TASK BRIEF:
In the lines below, look for "lecteur". Copy each line where it appears.

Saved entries
Segment Open

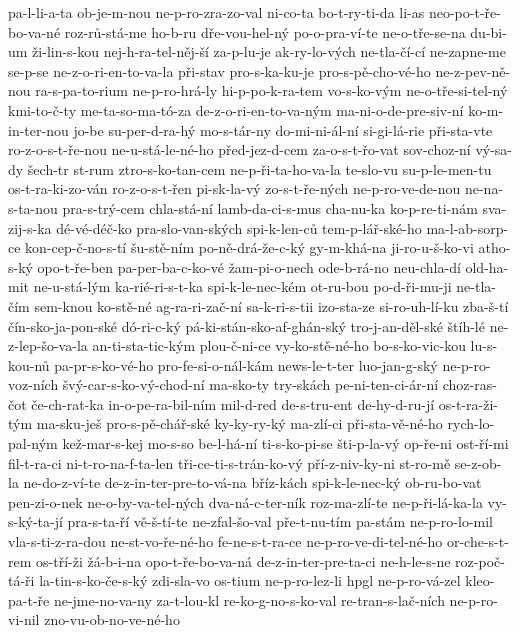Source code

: {pa-l-li-a-ta
ob-je-m-nou
ne-p-ro-zra-zo-val
ni-co-ta
bo-t-ry-ti-da
li-as
neo-po-t-ře-bo-va-né
roz-rů-stá-me
ho-b-ru
dře-vou-hel-ný
po-o-pra-ví-te
ne-o-tře-se-na
du-bi-um
ži-lin-s-kou
nej-h-ra-tel-něj-ší
za-p-lu-je
ak-ry-lo-vých
ne-tla-čí-cí
ne-zapne-me
se-p-se
ne-z-o-ri-en-to-va-la
při-stav
pro-s-ka-ku-je
pro-s-pě-cho-vé-ho
ne-z-pev-ně-nou
ra-s-pa-to-rium
ne-p-ro-hrá-ly
hi-p-po-k-ra-tem
vo-s-ko-vým
ne-o-tře-si-tel-ný
kmi-to-č-ty
me-ta-so-ma-tó-za
de-z-o-ri-en-to-va-ným
ma-ni-o-de-pre-siv-ní
ko-m-in-ter-nou
jo-be
su-per-d-ra-hý
mo-s-tár-ny
do-mi-ni-ál-ní
si-gi-lá-rie
při-sta-vte
ro-z-o-s-t-ře-nou
ne-u-stá-le-né-ho
před-jez-d-cem
za-o-s-t-řo-vat
sov-choz-ní
vý-sa-dy
šech-tr
st-rum
ztro-s-ko-tan-cem
ne-p-ři-ta-ho-va-la
te-slo-vu
su-p-le-men-tu
os-t-ra-ki-zo-ván
ro-z-o-s-t-řen
pi-sk-la-vý
zo-s-t-ře-ných
ne-p-ro-ve-de-nou
ne-na-s-ta-nou
pra-s-trý-cem
chla-stá-ní
lamb-da-ci-s-mus
cha-nu-ka
ko-p-re-ti-nám
sva-zij-s-ka
dé-vé-déč-ko
pra-slo-van-ských
spi-k-len-ců
tem-p-lář-ské-ho
ma-l-ab-sorp-ce
kon-cep-č-no-s-tí
šu-stě-ním
po-ně-drá-že-c-ký
gy-m-khá-na
ji-ro-u-š-ko-vi
atho-s-ký
opo-t-ře-ben
pa-per-ba-c-ko-vé
žam-pi-o-nech
ode-b-rá-no
neu-chla-dí
old-ha-mit
ne-u-stá-lým
ka-rié-ri-s-t-ka
spi-k-le-nec-kém
ot-ru-bou
po-d-ři-mu-ji
ne-tla-čím
sem-knou
ko-stě-né
ag-ra-ri-zač-ní
sa-k-ri-s-tii
izo-sta-ze
si-ro-uh-lí-ku
zba-š-tí
čín-sko-ja-pon-ské
dó-ri-c-ký
pá-ki-stán-sko-af-ghán-ský
tro-j-an-děl-ské
štíh-lé
ne-z-lep-šo-va-la
an-ti-sta-tic-kým
plou-č-ni-ce
vy-ko-stě-né-ho
bo-s-ko-vic-kou
lu-s-kou-nů
pa-pr-s-ko-vé-ho
pro-fe-si-o-nál-kám
news-le-t-ter
luo-jan-g-ský
ne-p-ro-voz-ních
švý-car-s-ko-vý-chod-ní
ma-sko-ty
try-skách
pe-ni-ten-ci-ár-ní
choz-ras-čot
če-ch-rat-ka
in-o-pe-ra-bil-ním
mil-d-red
de-s-tru-ent
de-hy-d-ru-jí
os-t-ra-ži-tým
ma-sku-ješ
pro-s-pě-chář-ské
ky-ky-ry-ký
ma-zlí-ci
při-sta-vě-né-ho
rych-lo-pal-ným
kež-mar-s-kej
mo-s-so
be-l-há-ní
ti-s-ko-pi-se
šti-p-la-vý
op-ře-ni
ost-ří-mi
fil-t-ra-ci
ni-t-ro-na-f-ta-len
tři-ce-ti-s-trán-ko-vý
pří-z-niv-ky-ni
st-ro-mě
se-z-ob-la
ne-do-z-ví-te
de-z-in-ter-pre-to-vá-na
bříz-kách
spi-k-le-nec-ký
ob-ru-bo-vat
pen-zi-o-nek
ne-o-by-va-tel-ných
dva-ná-c-ter-ník
roz-ma-zlí-te
ne-p-ři-lá-ka-la
vy-s-ký-ta-jí
pra-s-ta-ří
vě-š-tí-te
ne-zfal-šo-val
pře-t-nu-tím
pa-stám
ne-p-ro-lo-mil
vla-s-ti-z-ra-dou
ne-st-vo-ře-né-ho
fe-ne-s-t-ra-ce
ne-p-ro-ve-di-tel-né-ho
or-che-s-t-rem
os-tří-ži
žá-b-i-na
opo-t-ře-bo-va-ná
de-z-in-ter-pre-ta-ci
ne-h-le-s-ne
roz-poč-tá-ři
la-tin-s-ko-če-s-ký
zdi-sla-vo
os-tium
ne-p-ro-lez-li
hpgl
ne-p-ro-vá-zel
kleo-pa-t-ře
ne-jme-no-va-ny
za-t-lou-kl
re-ko-g-no-s-ko-val
re-tran-s-lač-ních
ne-p-ro-vi-nil
zno-vu-ob-no-ve-né-ho
}
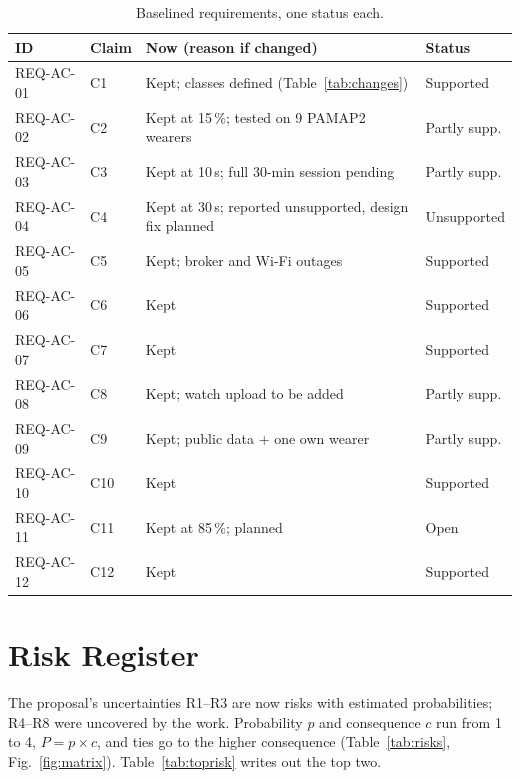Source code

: \documentclass[conference]{IEEEtran}
\begin{document}
\begin{table}[!h]
\centering
\footnotesize
\setlength{\tabcolsep}{3pt}
\caption{Baselined requirements, one status each.}
\label{tab:baseline}
\begin{tabular}{p{1.45cm}p{0.75cm}p{3.75cm}p{1.35cm}}
\toprule
\textbf{ID} & \textbf{Claim} & \textbf{Now (reason if changed)} & \textbf{Status} \\
\midrule
REQ-AC-01 & C1 & Kept; classes defined (Table~\ref{tab:changes}) & Supported \\
REQ-AC-02 & C2 & Kept at 15\,\%; tested on 9 PAMAP2 wearers & Partly supp. \\
REQ-AC-03 & C3 & Kept at 10\,s; full 30-min session pending & Partly supp. \\
REQ-AC-04 & C4 & Kept at 30\,s; reported unsupported, design fix planned & Unsupported \\
REQ-AC-05 & C5 & Kept; broker and Wi-Fi outages & Supported \\
REQ-AC-06 & C6 & Kept & Supported \\
REQ-AC-07 & C7 & Kept & Supported \\
REQ-AC-08 & C8 & Kept; watch upload to be added & Partly supp. \\
REQ-AC-09 & C9 & Kept; public data + one own wearer & Partly supp. \\
REQ-AC-10 & C10 & Kept & Supported \\
REQ-AC-11 & C11 & Kept at 85\,\%; planned & Open \\
REQ-AC-12 & C12 & Kept & Supported \\
\bottomrule
\end{tabular}
\end{table}

\section{Risk Register}
\label{sec:risks}

The proposal's uncertainties R1--R3 are now risks with estimated
probabilities; R4--R8 were uncovered by the work. Probability $p$ and
consequence $c$ run from 1 to 4, $P=p\times c$, and ties go to the
higher consequence (Table~\ref{tab:risks}, Fig.~\ref{fig:matrix}).
Table~\ref{tab:toprisk} writes out the top two.
\end{document}
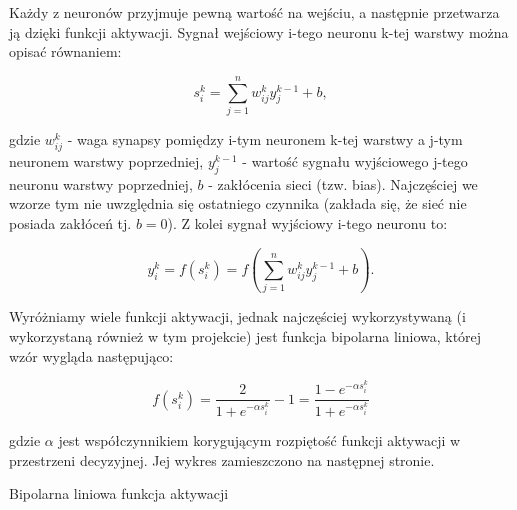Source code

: \documentclass[12pt,a4paper]{article}
\begin{document}
	\vspace{5pt}
	Każdy z neuronów przyjmuje pewną wartość na wejściu, a następnie przetwarza ją dzięki funkcji aktywacji. Sygnał wejściowy i-tego neuronu k-tej warstwy można opisać równaniem:
	
	\begin{equation*}
	    s^k_i = \sum_{j=1}^{n}w^k_{ij} y^{k-1}_{j} + b,
	\end{equation*}
	
	\noindent gdzie $w^k_{ij}$ - waga synapsy pomiędzy i-tym neuronem k-tej warstwy a j-tym neuronem warstwy poprzedniej, $y^{k-1}_{j}$ - wartość sygnału wyjściowego j-tego neuronu warstwy poprzedniej, $b$ - zakłócenia sieci (tzw. bias). Najczęściej we wzorze tym nie uwzględnia się ostatniego czynnika (zakłada się, że sieć nie posiada zakłóceń tj. $b = 0$). Z kolei sygnał wyjściowy i-tego neuronu to:
	
	\begin{equation*}
	    y^k_i = f(s^k_i) = f(\sum_{j=1}^{n}w^k_{ij} y^{k-1}_{j} + b).
	\end{equation*}
	
	Wyróżniamy wiele funkcji aktywacji, jednak najczęściej wykorzystywaną (i wykorzystaną również w tym projekcie) jest funkcja bipolarna liniowa, której wzór wygląda następująco:
	
	\begin{equation*}
	    f(s^k_i) = \frac{2}{1 + e^{-\alpha s^k_i}} - 1 = \frac{1 - e^{-\alpha s^k_i}}{1 + e^{-\alpha s^k_i}}
	\end{equation*}
	
	\noindent gdzie $\alpha$ jest współczynnikiem korygującym rozpiętość funkcji aktywacji w przestrzeni decyzyjnej. Jej wykres zamieszczono na następnej stronie.

\begin{center}
\newline Bipolarna liniowa funkcja aktywacji
\end{center}
    
\end{document}
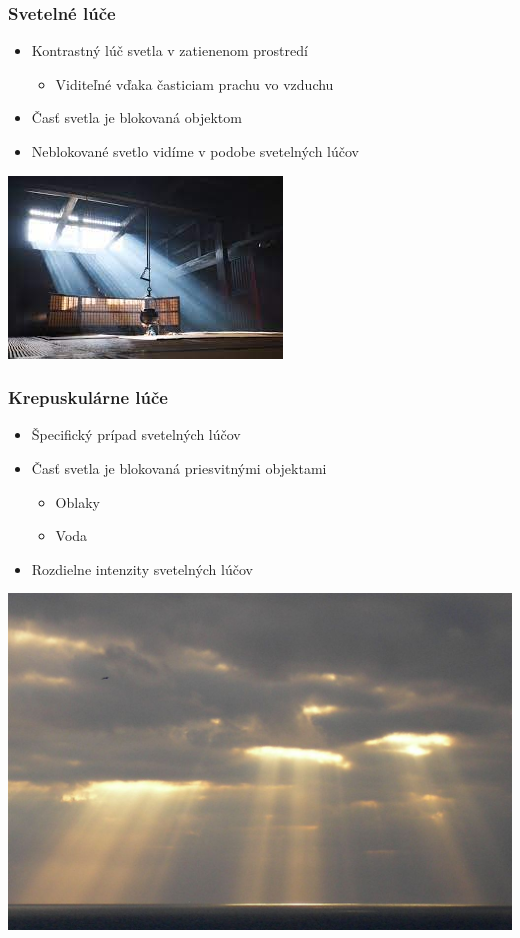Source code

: \documentclass{beamer}
\begin{document}
\begin{frame}[fragile=singleslide]\frametitle{Svetelné lúče}
\begin{itemize}
\item Kontrastný lúč svetla v zatienenom prostredí
	\begin{itemize}
	\item Viditeľné vďaka časticiam prachu vo vzduchu
	\end{itemize}
\item Časť svetla je blokovaná objektom 
\item Neblokované svetlo vidíme v podobe svetelných lúčov
\end{itemize}
\begin{center}
\includegraphics[scale=.5]{Svetelne_luce.jpg}
\end{center}
\end{frame}
	
\begin{frame}[fragile=singleslide]\frametitle{Krepuskulárne lúče}
\begin{itemize}
\item Špecifický prípad svetelných lúčov
\item Časť svetla je blokovaná priesvitnými objektami
	\begin{itemize}
	\item Oblaky
	\item Voda
	\end{itemize}
\item Rozdielne intenzity svetelných lúčov
\end{itemize}
\begin{center}
\includegraphics[scale=.15]{god_ray.jpg}
\end{center}
\end{frame}
\end{document}
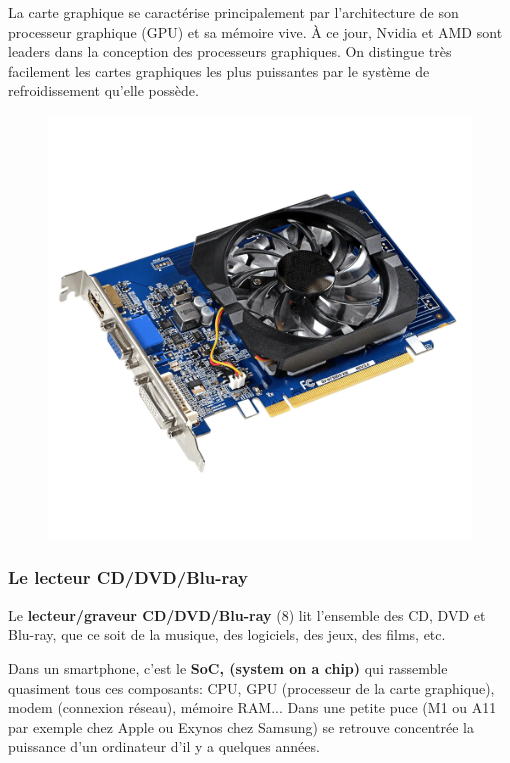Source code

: \documentclass[11pt, a4paper]{book}
\begin{document}
La { carte graphique} se caractérise principalement par l'architecture de son processeur graphique (GPU) et sa mémoire vive. À ce jour, Nvidia et AMD sont leaders dans la conception des processeurs graphiques. On distingue très facilement les cartes graphiques les plus puissantes par le système de refroidissement qu’elle possède.
	
	\begin{figure}[ht!]
	\centering
	\includegraphics[scale=.2]{images/carte_graphique}

\end{figure}

\vspace{10pt}
\subsubsection{  Le lecteur CD/DVD/Blu-ray } 
Le {\bf lecteur/graveur CD/DVD/Blu-ray } (8) lit l'ensemble des CD, DVD et Blu-ray, que ce soit de la musique, des logiciels, des jeux, des films, etc.


\begin{remarque}
Dans un smartphone, c'est le {\bf SoC, (system on a chip)} qui rassemble quasiment tous ces composants: CPU, GPU (processeur de la carte graphique), modem (connexion réseau), mémoire RAM... Dans une petite puce (M1 ou A11 par exemple chez Apple ou Exynos chez Samsung) se retrouve concentrée la puissance d'un ordinateur d'il y a quelques années.
\end{remarque}
\end{document}
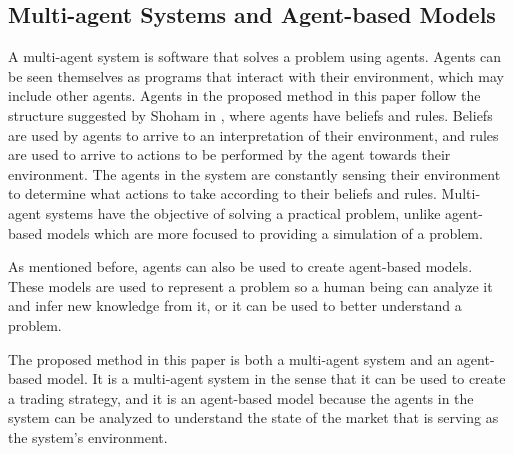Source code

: \documentclass[review]{elsarticle}
\begin{document}
\subsection{Multi-agent Systems and Agent-based Models}
\label{subsection:multi-agent-systems-and-agent-based-models}

A multi-agent system is software that solves a problem using agents. Agents can be seen themselves as programs that interact with their environment, which may include other agents. Agents in the proposed method in this paper follow the structure suggested by Shoham in \cite{shoham1993agent}, where agents have beliefs and rules. Beliefs are used by agents to arrive to an interpretation of their environment, and rules are used to arrive to actions to be performed by the agent towards their environment. The agents in the system are constantly sensing their environment to determine what actions to take according to their beliefs and rules. Multi-agent systems have the objective of solving a practical problem, unlike agent-based models which are more focused to providing a simulation of a problem.

As mentioned before, agents can also be used to create agent-based models. These models are used to represent a problem so a human being can analyze it and infer new knowledge from it, or it can be used to better understand a problem.

The proposed method in this paper is both a multi-agent system and an agent-based model. It is a multi-agent system in the sense that it can be used to create a trading strategy, and it is an agent-based model because the agents in the system can be analyzed to understand the state of the market that is serving as the system's environment.


\end{document}
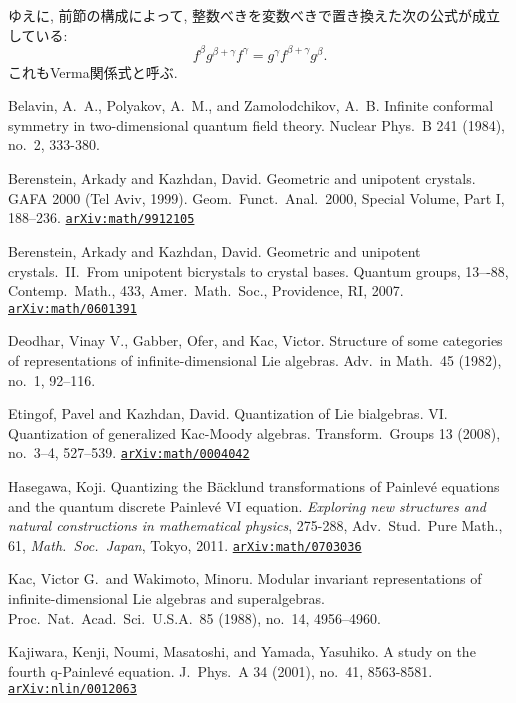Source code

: \documentclass[12pt,twoside,dvipdfm]{msjproc}
\newcommand\arxivref[1]{\href{http://arxiv.org/abs/#1}{\tt arXiv:#1}}
\theoremstyle{definition} %
\theoremstyle{definition} %
\theoremstyle{definition} %
\numberwithin{theorem}{section}
\numberwithin{equation}{section}
\numberwithin{figure}{section}
\numberwithin{table}{section}
\begin{document}
ゆえに, 前節の構成によって, 
整数べきを変数べきで置き換えた次の公式が成立している:
\begin{equation*}
  f^\beta g^{\beta+\gamma} f^\gamma
 =g^\gamma f^{\beta+\gamma} g^\beta.
\end{equation*}
これもVerma関係式と呼ぶ.


\begin{thebibliography}{99}

Belavin, A.\ A., Polyakov, A.\ M., and Zamolodchikov, A.\ B. 
Infinite conformal symmetry in two-dimensional quantum field theory. 
Nuclear Phys.\ B 241 (1984), no.~2, 333-380.

Berenstein, Arkady and Kazhdan, David. 
Geometric and unipotent crystals. 
GAFA 2000 (Tel Aviv, 1999).  
Geom.\ Funct.\ Anal.\  2000,  Special Volume, Part I, 188--236.
\arxivref{math/9912105}

Berenstein, Arkady and Kazhdan, David. 
Geometric and unipotent crystals.\ II.\ 
From unipotent bicrystals to crystal bases. 
Quantum groups, 13–-88, Contemp.\ Math., 433, 
Amer.\ Math.\ Soc., Providence, RI, 2007.
\arxivref{math/0601391}

Deodhar, Vinay V., Gabber, Ofer, and Kac, Victor. 
Structure of some categories of representations 
of infinite-dimensional Lie algebras. 
Adv.\ in Math.\ 45 (1982), no.~1, 92--116.

Etingof, Pavel and Kazhdan, David. 
Quantization of Lie bialgebras. 
VI. Quantization of generalized Kac-Moody algebras. 
Transform.\ Groups 13 (2008), no.~3--4, 527--539. 
\arxivref{math/0004042}

Hasegawa, Koji.
Quantizing the B\"acklund transformations of Painlev\'e equations and 
the quantum discrete Painlev\'e VI equation. 
{\em Exploring new structures and natural constructions in mathematical physics}, 275-288, 
Adv.\ Stud.\ Pure Math., 61, {\em Math.\ Soc.\ Japan}, Tokyo, 2011.
\arxivref{math/0703036}

Kac, Victor G.\ and Wakimoto, Minoru.
Modular invariant representations of infinite-dimensional Lie algebras and superalgebras.
Proc.\ Nat.\ Acad.\ Sci.\ U.S.A.\ 85 (1988), no.~14, 4956--4960.

Kajiwara, Kenji, Noumi, Masatoshi, and Yamada, Yasuhiko.
A study on the fourth q-Painlev\'e equation.
J.\ Phys.\ A 34 (2001), no.~41, 8563-8581. 
\arxivref{nlin/0012063}


\end{thebibliography}
\end{document}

Segment Closed

ANSWER AREA:
\subsubsection{  Le lecteur CD/DVD/Blu-ray } 
Le {\bf lecteur/graveur CD/DVD/Blu-ray } (8) lit l'ensemble des CD, DVD et Blu-ray, que ce soit de la musique, des logiciels, des jeux, des films, etc.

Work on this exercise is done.